Darius was rolling on the ground, locked in combat with an oborot almost as big as him. This was her chance. She charged full-bore at the two combatants, firing at them as she ran. The way she saw it, it did not matter which of them she hit. Darius had to die for what he and the others had done here. The oborots, even after they returned to their fully human states, were doomed to lives of madness, interspersed with monthly transformations into mindless, violent monsters. Killing them would be a mercy.
She was halfway down the hall when something crashed into her from behind. She went down under a heavy weight, and just managed to twist around so that she landed on her side instead of flat on her face. The sound of Darius’s fight with the oborot had masked the approach of another of the creatures, and it had chased her down from behind. Her gun hand was pinned beneath her body but her knife hand was free. She drove an elbow into its jaw and followed with a slash to the throat. It was a shallow cut, but the oborot drew back, roaring in surprise and pain. Now that she understood what the creature was, she could see the human being behind the monster. Its eyes, however, were pure beast, and it would not stop until it killed her. The creature swiped at her, its fingers held like claws, and its nails raked across her cheek. Queen slashed again, opening a gash across the oborot’s thickly muscled abdomen. The oborot rocked back and raised its head as it roared in pain. She reversed the knife and plunged it into the beast’s heart. The oborot rolled off her and her knife was yanked from her grip as the creature struggled to pull the blade free. Queen sat up, leveled her Mark 23, and took out the Oborot with a single shot to the temple.
Before she could move, a shadow loomed over her and someone gave her gun hand a vicious kick, knocking her weapon from her grasp. She rolled underneath another kick and came to her feet facing Darius.
His eyes, alive with malice, seemed to glow against his skin. The scars on his head lent to his sinister air. He stood tensed, ready to attack, his hands opening and closing as if eager to crush her.
“Thanks for getting that thing off of me. If you’d been a better shot you might have killed it.” He circled to Queen’s left. Her gun was somewhere behind her, and doubtless he would love to get his hands on it. “The damn thing took off with my gun if you can believe it. A few of them are cleverer than the others. It didn’t know what the hell the gun was, I’m sure, but it carried it away all the same. I hope it wraps its mouth around the barrel.” He smiled as Queen moved in lock step with him, keeping herself between him and the gun she didn’t dare turn around to look for. “That just means I get to kill you with my bare hands. I’m going to like that.” His pearly white teeth glistened as he smiled.
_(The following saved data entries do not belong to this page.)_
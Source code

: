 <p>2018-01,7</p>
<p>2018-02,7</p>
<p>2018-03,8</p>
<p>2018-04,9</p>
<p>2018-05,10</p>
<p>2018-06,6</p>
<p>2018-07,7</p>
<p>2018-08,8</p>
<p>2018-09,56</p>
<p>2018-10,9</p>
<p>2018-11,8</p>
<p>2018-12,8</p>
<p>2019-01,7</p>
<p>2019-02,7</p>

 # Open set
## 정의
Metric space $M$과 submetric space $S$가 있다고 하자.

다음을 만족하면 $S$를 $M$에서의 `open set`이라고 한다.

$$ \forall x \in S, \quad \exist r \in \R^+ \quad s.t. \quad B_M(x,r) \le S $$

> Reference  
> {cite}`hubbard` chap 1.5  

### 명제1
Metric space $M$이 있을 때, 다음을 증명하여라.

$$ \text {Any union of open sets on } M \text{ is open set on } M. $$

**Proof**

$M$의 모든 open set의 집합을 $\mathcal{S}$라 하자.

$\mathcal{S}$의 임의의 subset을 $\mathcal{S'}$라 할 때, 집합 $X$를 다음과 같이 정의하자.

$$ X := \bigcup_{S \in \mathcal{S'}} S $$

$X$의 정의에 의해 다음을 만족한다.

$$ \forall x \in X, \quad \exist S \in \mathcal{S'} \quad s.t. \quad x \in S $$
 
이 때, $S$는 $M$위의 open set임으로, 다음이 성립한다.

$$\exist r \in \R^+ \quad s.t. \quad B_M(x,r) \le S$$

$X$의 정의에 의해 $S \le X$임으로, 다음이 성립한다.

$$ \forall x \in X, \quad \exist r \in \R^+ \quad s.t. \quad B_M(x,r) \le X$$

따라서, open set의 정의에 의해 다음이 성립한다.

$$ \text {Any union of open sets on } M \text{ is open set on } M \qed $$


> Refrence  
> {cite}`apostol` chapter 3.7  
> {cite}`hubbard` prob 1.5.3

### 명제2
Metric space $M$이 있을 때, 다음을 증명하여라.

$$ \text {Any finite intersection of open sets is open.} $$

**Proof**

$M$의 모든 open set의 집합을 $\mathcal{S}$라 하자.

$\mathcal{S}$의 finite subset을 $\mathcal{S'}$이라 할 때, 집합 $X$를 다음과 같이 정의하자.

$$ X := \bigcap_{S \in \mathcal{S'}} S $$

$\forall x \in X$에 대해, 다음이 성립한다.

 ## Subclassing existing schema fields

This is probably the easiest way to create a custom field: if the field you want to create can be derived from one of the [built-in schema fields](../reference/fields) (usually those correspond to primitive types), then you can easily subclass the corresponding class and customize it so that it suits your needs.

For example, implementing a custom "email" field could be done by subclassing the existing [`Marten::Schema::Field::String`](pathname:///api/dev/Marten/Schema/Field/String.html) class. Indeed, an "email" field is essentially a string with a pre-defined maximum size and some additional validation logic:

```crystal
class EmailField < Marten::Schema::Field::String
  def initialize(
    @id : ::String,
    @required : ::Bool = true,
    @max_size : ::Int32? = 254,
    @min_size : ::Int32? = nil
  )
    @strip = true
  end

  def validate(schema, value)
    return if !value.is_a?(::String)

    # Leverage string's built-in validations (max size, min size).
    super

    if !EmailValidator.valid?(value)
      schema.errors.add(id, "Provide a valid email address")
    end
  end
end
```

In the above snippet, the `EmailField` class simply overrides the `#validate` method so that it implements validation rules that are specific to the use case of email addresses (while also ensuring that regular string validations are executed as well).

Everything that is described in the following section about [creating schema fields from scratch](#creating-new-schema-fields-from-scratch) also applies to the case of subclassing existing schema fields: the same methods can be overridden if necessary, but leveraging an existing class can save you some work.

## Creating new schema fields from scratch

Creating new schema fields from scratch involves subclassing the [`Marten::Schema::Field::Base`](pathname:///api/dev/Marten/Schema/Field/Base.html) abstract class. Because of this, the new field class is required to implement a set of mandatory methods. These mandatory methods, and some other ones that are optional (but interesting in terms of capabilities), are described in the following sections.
The man outweighed her by more than a hundred pounds, but Queen was not the least bit intimidated. She wasn’t the first woman in special ops for nothing, and she relished hand-to-hand combat. She especially loved the look in the eyes of a bigger opponent the moment he realized he was being beaten by a cute little girl. In fact, she’d made quite an impression on Chess Team leader Jack Sigler, call sign: King, when she sparred with him for ten brutal rounds. Afterward, he had invited her to join his squad.
“A little less conversation, a little more action,” she said. With that, Queen sprang into motion, striking out with a quick jab that snapped his head back. Darius recovered instantly, and caught her wrist as she followed with a right cross. She yanked back, freeing herself from his powerful grip and ducked too late to evade his hook. The blow glanced off the top of her head and made her ears ring, but she’d been hit harder in her lifetime. Much harder.